Lody mengedarkan pandangannya di sekeliling tempat kursusnya. Ia menghela nafasnya yang berat, menggaruk lehernya dan meninggalkan bekas kemerahan di sana.
"Katanya pulang...ah aku akan pergi jajan saja..." cicitnya sambil beranjak dari tempatnya berdiri.
Lody memasuki sebuah mini market, cukup ramai saat itu. Kelas kedua telah selesai dan kelas ketiga di tempat kursus itu akan segera dimulai, jadi tak heran mini market itu ramai. Lody berjalan gontai, ia lelah tetapi lebih dari itu ia rindu dengan Don.
Lody mengambil kripik kentang dengan bumbu sapi panggang, sekaleng cola, sekotak susu dan tentu saja sandwich tuna kegemarannya. Setelah ia mendapatkan tempat duduk, ia meluruskan tangannya di atas meja disusul dengan kepalanya dan diakhiri dengan hembusan nafas.
Ia rindu. Beberapa hari ini ia tak bertemu dengan Don, berbalas pesan singkat pun tidak. Ia ingin menangis tetapi ia mencoba untuk tidak kekanak-kanakan, ia harus memahami bahwa Don bukan pengangguran yang bisa berada di rumah atau berlibur sesuka hati.
Ia membuka bungkus sandwich tuna, menggigitnya lalu disusul dengan keripik kentang. Ia mengunyahnya bersama-sama. Sesekali ia membalas sapaan dari teman satu kelasnya, beberapa kali menolak ajakan pulang bersama.
Matanya menatap nanar saat sebuah mobil berwarna hitam berhenti di depan mini market, hatinya memanas. Ia berhenti mengunyah kudapan dalam mulutnya. Tubuhnya tiba-tiba menjadi kaku dan air mata berkumpul di bola matanya.
Don datang.
. . .
Don mengamati perempuan kecilnya termangu di balik kaca mini market, wajah mungilnya dilipat hampir seperti origami. Ia meletakkan kepalanya di meja, mengetuk kaleng cola lalu kembali termangu.
"Lihat wajahnya seperti origami burung yang kusut..." ucap Don yang kemudian disambut tawa Paman Song.

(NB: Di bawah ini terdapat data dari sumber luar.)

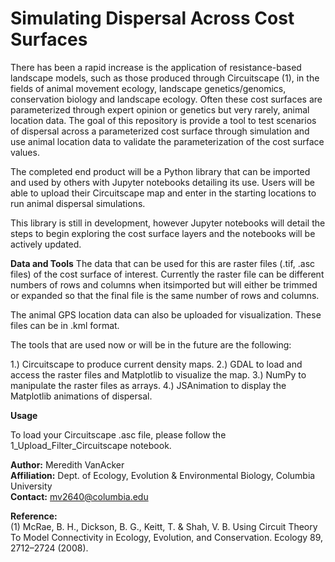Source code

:# Simulating Dispersal Across Cost Surfaces

There has been a rapid increase is the application of resistance-based landscape models, such as those produced through Circuitscape (1), in the fields of animal movement ecology, landscape genetics/genomics, conservation biology and landscape ecology. Often these cost surfaces are parameterized through expert opinion or genetics but very rarely, animal location data. The goal of this repository is provide a tool to test scenarios of dispersal across a parameterized cost surface through simulation  and use animal location data to validate the parameterization of the cost surface values. 

The completed end product will be a Python library that can be imported and used by others with Jupyter notebooks detailing its use. Users will be able to upload their Circuitscape map and enter in the starting locations to run animal dispersal simulations.

This library is still in development, however Jupyter notebooks will detail the steps to begin exploring the cost surface layers and the notebooks will be actively updated.


**Data and Tools**
The data that can be used for this are raster files (.tif, .asc files) of the cost surface of interest. Currently the raster file can be different numbers of rows and columns when itsimported but will either be trimmed or expanded so that the final file is the same number of rows and columns. 

The animal GPS location data can also be uploaded for visualization. These files can be in .kml format.

The tools that are used now or will be in the future are the following:

1.) Circuitscape to produce current density maps.
2.) GDAL to load and access the raster files and Matplotlib to visualize the map.
3.) NumPy to manipulate the raster files as arrays.
4.) JSAnimation to display the Matplotlib animations of dispersal.

**Usage** 

To load your Circuitscape .asc file, please follow the 1_Upload_Filter_Circuitscape notebook.


**Author:** Meredith VanAcker<br/>**Affiliation:** Dept. of Ecology, Evolution & Environmental Biology, Columbia University<br/>**Contact:**  mv2640@columbia.edu

**Reference:**  <br/>(1) McRae, B. H., Dickson, B. G., Keitt, T. & Shah, V. B. Using Circuit Theory To Model Connectivity in Ecology, Evolution, and Conservation. Ecology 89, 2712–2724 (2008).


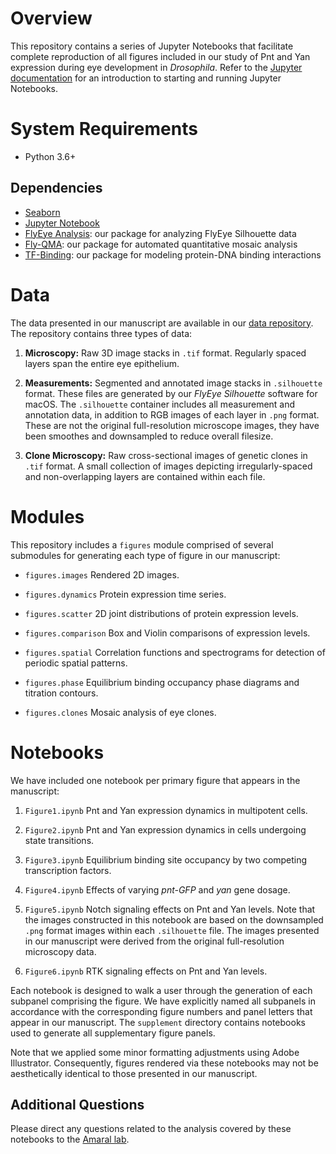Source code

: 
Overview
===========

This repository contains a series of Jupyter Notebooks that facilitate complete reproduction of all figures included in our study of Pnt and Yan expression during eye development in *Drosophila*. Refer to the [Jupyter documentation](https://jupyter-notebook.readthedocs.io/en/stable/) for an introduction to starting and running Jupyter Notebooks.


System Requirements
=========

 - Python 3.6+

Dependencies
------------

 - [Seaborn](https://seaborn.pydata.org/)
 - [Jupyter Notebook](http://jupyter.org/install)
 - [FlyEye Analysis](https://www.sbernasek.com/flyeye/): our package for analyzing FlyEye Silhouette data
 - [Fly-QMA](https://www.sbernasek.com/flyqma/): our package for automated quantitative mosaic analysis
 - [TF-Binding](https://github.com/sebastianbernasek/binding): our package for modeling protein-DNA binding interactions



Data
=========

The data presented in our manuscript are available in our [data repository](https://github.com/sebastianbernasek/flyeye). The repository contains three types of data:

   1. **Microscopy:** Raw 3D image stacks in ``.tif`` format. Regularly spaced layers span the entire eye epithelium.

   2. **Measurements:** Segmented and annotated image stacks in ``.silhouette`` format. These files are generated by our *FlyEye Silhouette* software for macOS. The ``.silhouette`` container includes all measurement and annotation data, in addition to RGB images of each layer in ``.png`` format. These are not the original full-resolution microscope images, they have been smoothes and downsampled to reduce overall filesize.

   3. **Clone Microscopy:** Raw cross-sectional images of genetic clones in ``.tif`` format. A small collection of images depicting irregularly-spaced and non-overlapping layers are contained within each file.



Modules
=========

This repository includes a ``figures`` module comprised of several submodules for generating each type of figure in our manuscript:

* ``figures.images`` Rendered 2D images.

* ``figures.dynamics`` Protein expression time series.

* ``figures.scatter`` 2D joint distributions of protein expression levels.

* ``figures.comparison`` Box and Violin comparisons of expression levels.

* ``figures.spatial`` Correlation functions and spectrograms for detection of periodic spatial patterns.

* ``figures.phase`` Equilibrium binding occupancy phase diagrams and titration contours.

* ``figures.clones`` Mosaic analysis of eye clones.



Notebooks
=========

We have included one notebook per primary figure that appears in the manuscript:

   1. ``Figure1.ipynb`` Pnt and Yan expression dynamics in multipotent cells.

   2. ``Figure2.ipynb`` Pnt and Yan expression dynamics in cells undergoing state transitions.

   3. ``Figure3.ipynb`` Equilibrium binding site occupancy by two competing transcription factors.

   4. ``Figure4.ipynb`` Effects of varying *pnt-GFP* and *yan* gene dosage.

   5. ``Figure5.ipynb`` Notch signaling effects on Pnt and Yan levels. Note that the images constructed in this notebook are based on the downsampled ``.png`` format images within each ``.silhouette`` file. The images presented in our manuscript were derived from the original full-resolution microscopy data.

   6. ``Figure6.ipynb`` RTK signaling effects on Pnt and Yan levels.

Each notebook is designed to walk a user through the generation of each subpanel comprising the figure. We have explicitly named all subpanels in accordance with the corresponding figure numbers and panel letters that appear in our manuscript. The ``supplement`` directory contains notebooks used to generate all supplementary figure panels.

Note that we applied some minor formatting adjustments using Adobe Illustrator. Consequently, figures rendered via these notebooks may not be aesthetically identical to those presented in our manuscript.


Additional Questions
-------------

Please direct any questions related to the analysis covered by these notebooks to the [Amaral lab](https://amaral.northwestern.edu/).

"Coba Tuan keluar, maka burung itu akan terbang"
Don membuka pintu mobilnya setelah merapikan rambutnya sedikit. Ia melihat mata perempuan itu menangkapnya, Don tersenyum dan perempuan itu menangis.
Don berlari kecil memasuki mini market, meraih tas punggung perempuan itu dan menggenggam tangan kecilnya.
"Kita pulang?" tanya Don lalu dibalas dengan anggukan sang perempuan.
Sampai di dalam mobil tangis perempuan itu meledak. Ia berkata apapun yang ia inginkan. Memaki Don karena tak kunjung pulang, menggerutu karena rindu. Air matanya mengalir deras membasahi baju kursusnya.
Don mengangkatnya dan mendudukannya di pangkuan. Menyeka air mata Lody dari pipinya.
"Kau kesal padaku?" tanya Don ringan.
Tidak ada jawaban dari Lody, ia hanya bersembunyi pada celah leher Don, menangis sejadinya.
"Maaf hm? Aku sudah pulang...nanti malam kita akan bakar marshmellow dan minum coklat panas. Kubawakan egg tart dari kantor..." bisik Don sembari mengusap punggung sang perempuan.
Perlahan tangisan Lody mereda. Diredakan oleh kecupan-kecupan kecil pada bahunya yang berguncang karena menangis. Kedua tangannya mengait kencang pada leher Don, tak ingin lepas lagi.
Rindu berhari-hari itu harus dibalaskan.
Mobil mereka melewati gerbang rumah dan terus memasuki garasi. Lody tidak ingin melepaskan pelukannya, Don mengerti bahwa malaikat kecilnya sedang merajuk. Hampir seperti singa betina yang kelaparan, sedikit saja senggolan Lody akan mengamuk.